→ **Aim of the exercise**
Print the records below word for word, beginning with the first line and ending once the line containing "1. The page is screen responsive." is printed.

→ **The input**
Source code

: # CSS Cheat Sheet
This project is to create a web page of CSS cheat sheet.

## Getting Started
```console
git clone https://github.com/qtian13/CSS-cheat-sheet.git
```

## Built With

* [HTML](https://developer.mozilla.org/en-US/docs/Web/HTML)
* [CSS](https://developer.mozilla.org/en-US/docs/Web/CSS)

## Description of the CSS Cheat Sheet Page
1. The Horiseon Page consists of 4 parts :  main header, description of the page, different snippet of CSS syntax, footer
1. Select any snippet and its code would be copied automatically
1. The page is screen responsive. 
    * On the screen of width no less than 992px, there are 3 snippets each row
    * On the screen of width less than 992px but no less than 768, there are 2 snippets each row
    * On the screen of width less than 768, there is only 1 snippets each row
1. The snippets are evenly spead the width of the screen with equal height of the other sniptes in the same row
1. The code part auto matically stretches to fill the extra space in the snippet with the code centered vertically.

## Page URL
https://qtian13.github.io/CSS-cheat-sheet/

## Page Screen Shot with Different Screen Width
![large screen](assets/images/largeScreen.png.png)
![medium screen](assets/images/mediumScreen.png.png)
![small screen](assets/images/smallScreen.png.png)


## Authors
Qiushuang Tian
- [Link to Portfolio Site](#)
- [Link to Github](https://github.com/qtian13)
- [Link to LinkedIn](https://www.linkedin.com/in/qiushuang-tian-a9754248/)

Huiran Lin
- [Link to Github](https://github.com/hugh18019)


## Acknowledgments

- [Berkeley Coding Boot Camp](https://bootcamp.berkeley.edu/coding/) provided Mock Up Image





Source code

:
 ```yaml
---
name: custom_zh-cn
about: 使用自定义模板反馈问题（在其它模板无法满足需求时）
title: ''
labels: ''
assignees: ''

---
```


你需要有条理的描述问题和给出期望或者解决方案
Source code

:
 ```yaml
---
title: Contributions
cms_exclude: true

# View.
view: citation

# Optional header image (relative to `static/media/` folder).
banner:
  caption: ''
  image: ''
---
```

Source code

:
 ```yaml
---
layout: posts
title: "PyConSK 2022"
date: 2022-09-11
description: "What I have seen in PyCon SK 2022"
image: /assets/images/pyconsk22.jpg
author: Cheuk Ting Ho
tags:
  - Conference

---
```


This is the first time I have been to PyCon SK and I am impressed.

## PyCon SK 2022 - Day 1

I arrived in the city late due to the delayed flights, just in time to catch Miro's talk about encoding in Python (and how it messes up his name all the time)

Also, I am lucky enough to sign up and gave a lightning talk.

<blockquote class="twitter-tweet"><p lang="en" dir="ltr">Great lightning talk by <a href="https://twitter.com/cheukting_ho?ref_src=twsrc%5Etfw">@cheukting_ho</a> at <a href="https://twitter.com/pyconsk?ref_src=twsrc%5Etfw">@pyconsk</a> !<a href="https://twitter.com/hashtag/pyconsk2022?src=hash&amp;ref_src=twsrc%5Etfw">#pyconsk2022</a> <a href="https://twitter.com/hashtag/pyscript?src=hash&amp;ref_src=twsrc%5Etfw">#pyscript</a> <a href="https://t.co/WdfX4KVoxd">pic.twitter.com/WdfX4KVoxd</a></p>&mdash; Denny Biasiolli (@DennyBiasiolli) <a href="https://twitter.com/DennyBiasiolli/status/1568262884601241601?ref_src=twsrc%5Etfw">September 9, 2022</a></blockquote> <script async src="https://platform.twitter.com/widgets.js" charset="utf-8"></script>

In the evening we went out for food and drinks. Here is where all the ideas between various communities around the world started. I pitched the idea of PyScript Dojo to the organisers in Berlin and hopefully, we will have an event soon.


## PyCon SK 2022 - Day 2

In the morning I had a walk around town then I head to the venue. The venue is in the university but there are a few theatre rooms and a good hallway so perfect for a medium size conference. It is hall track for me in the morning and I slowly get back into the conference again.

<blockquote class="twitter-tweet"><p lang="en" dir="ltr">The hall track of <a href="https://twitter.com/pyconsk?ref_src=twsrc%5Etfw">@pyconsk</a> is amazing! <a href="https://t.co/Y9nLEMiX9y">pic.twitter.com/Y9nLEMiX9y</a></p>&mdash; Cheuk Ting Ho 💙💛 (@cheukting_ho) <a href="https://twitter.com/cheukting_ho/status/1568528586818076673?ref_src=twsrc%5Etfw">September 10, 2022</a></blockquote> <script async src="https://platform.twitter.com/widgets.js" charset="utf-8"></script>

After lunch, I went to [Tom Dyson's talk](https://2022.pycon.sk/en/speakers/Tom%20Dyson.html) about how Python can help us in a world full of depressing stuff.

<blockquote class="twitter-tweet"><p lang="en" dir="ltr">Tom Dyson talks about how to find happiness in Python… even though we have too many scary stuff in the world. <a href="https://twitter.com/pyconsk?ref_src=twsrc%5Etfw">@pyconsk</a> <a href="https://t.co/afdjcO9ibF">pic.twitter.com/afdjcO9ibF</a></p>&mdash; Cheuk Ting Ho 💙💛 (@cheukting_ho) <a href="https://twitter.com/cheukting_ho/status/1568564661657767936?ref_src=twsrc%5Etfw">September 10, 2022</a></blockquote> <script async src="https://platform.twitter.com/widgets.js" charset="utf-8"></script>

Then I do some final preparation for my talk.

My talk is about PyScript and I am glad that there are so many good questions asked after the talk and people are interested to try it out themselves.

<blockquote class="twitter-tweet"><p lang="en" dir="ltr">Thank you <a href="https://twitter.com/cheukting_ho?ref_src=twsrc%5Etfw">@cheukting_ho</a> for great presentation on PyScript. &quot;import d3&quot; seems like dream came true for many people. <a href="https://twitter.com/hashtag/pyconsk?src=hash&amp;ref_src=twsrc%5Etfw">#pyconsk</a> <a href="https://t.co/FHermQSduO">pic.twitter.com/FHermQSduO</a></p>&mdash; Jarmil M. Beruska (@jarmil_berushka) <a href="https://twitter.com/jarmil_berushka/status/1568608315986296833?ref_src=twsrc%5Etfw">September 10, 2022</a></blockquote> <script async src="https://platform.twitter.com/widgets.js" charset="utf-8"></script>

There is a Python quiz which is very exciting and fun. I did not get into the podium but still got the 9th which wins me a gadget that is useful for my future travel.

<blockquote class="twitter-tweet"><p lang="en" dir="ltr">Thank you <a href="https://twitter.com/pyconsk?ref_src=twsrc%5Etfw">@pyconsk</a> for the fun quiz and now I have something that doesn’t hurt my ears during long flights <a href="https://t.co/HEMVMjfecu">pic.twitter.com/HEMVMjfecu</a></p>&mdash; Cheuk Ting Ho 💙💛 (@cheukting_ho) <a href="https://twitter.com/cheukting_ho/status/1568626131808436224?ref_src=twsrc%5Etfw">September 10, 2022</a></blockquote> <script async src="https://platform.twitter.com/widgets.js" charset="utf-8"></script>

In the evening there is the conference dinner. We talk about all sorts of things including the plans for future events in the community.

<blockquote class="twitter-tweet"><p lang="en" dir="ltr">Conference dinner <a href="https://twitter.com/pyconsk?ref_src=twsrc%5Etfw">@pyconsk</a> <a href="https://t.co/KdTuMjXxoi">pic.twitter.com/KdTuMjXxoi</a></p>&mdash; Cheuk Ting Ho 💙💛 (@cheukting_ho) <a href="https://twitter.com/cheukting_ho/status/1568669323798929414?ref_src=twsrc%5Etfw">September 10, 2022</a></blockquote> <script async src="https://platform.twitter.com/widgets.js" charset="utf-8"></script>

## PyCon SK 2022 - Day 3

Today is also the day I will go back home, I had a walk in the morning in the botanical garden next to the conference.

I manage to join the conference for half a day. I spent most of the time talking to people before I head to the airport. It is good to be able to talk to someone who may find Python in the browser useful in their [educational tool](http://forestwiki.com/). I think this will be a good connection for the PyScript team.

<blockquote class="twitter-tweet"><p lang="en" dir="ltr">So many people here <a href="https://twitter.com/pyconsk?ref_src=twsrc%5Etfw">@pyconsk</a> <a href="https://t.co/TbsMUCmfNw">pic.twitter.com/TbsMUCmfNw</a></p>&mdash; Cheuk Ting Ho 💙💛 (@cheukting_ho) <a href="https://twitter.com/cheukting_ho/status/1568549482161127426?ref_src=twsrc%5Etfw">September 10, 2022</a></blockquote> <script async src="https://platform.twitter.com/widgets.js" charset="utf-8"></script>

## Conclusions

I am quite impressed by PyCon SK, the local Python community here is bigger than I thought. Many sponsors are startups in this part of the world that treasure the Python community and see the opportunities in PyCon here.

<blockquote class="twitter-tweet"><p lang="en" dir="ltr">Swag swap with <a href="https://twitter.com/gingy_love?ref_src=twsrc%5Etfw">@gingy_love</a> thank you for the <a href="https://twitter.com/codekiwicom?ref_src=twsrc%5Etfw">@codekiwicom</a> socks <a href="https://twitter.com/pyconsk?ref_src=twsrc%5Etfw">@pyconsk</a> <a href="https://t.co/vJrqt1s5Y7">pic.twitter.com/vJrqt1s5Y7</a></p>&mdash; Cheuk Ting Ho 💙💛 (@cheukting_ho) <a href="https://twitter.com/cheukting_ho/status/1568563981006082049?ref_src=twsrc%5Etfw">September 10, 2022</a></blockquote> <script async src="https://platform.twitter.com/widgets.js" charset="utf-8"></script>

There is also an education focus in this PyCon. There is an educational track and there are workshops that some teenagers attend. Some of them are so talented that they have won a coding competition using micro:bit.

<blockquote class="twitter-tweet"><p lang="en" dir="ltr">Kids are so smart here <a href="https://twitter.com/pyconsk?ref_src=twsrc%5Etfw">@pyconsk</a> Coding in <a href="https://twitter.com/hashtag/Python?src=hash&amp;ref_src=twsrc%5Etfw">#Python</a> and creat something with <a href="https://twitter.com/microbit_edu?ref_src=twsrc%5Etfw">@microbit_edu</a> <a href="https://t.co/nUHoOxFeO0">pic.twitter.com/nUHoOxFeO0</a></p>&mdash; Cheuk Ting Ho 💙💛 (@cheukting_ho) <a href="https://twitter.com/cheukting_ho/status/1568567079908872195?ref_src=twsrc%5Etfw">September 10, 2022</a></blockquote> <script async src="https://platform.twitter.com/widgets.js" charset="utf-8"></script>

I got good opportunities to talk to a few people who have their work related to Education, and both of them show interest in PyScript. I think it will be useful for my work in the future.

→ **Result of the task**
Source code

: # CSS Cheat Sheet
This project is to create a web page of CSS cheat sheet.

## Getting Started
```console
git clone https://github.com/qtian13/CSS-cheat-sheet.git
```

## Built With

* [HTML](https://developer.mozilla.org/en-US/docs/Web/HTML)
* [CSS](https://developer.mozilla.org/en-US/docs/Web/CSS)

## Description of the CSS Cheat Sheet Page
1. The Horiseon Page consists of 4 parts :  main header, description of the page, different snippet of CSS syntax, footer
1. Select any snippet and its code would be copied automatically
1. The page is screen responsive. 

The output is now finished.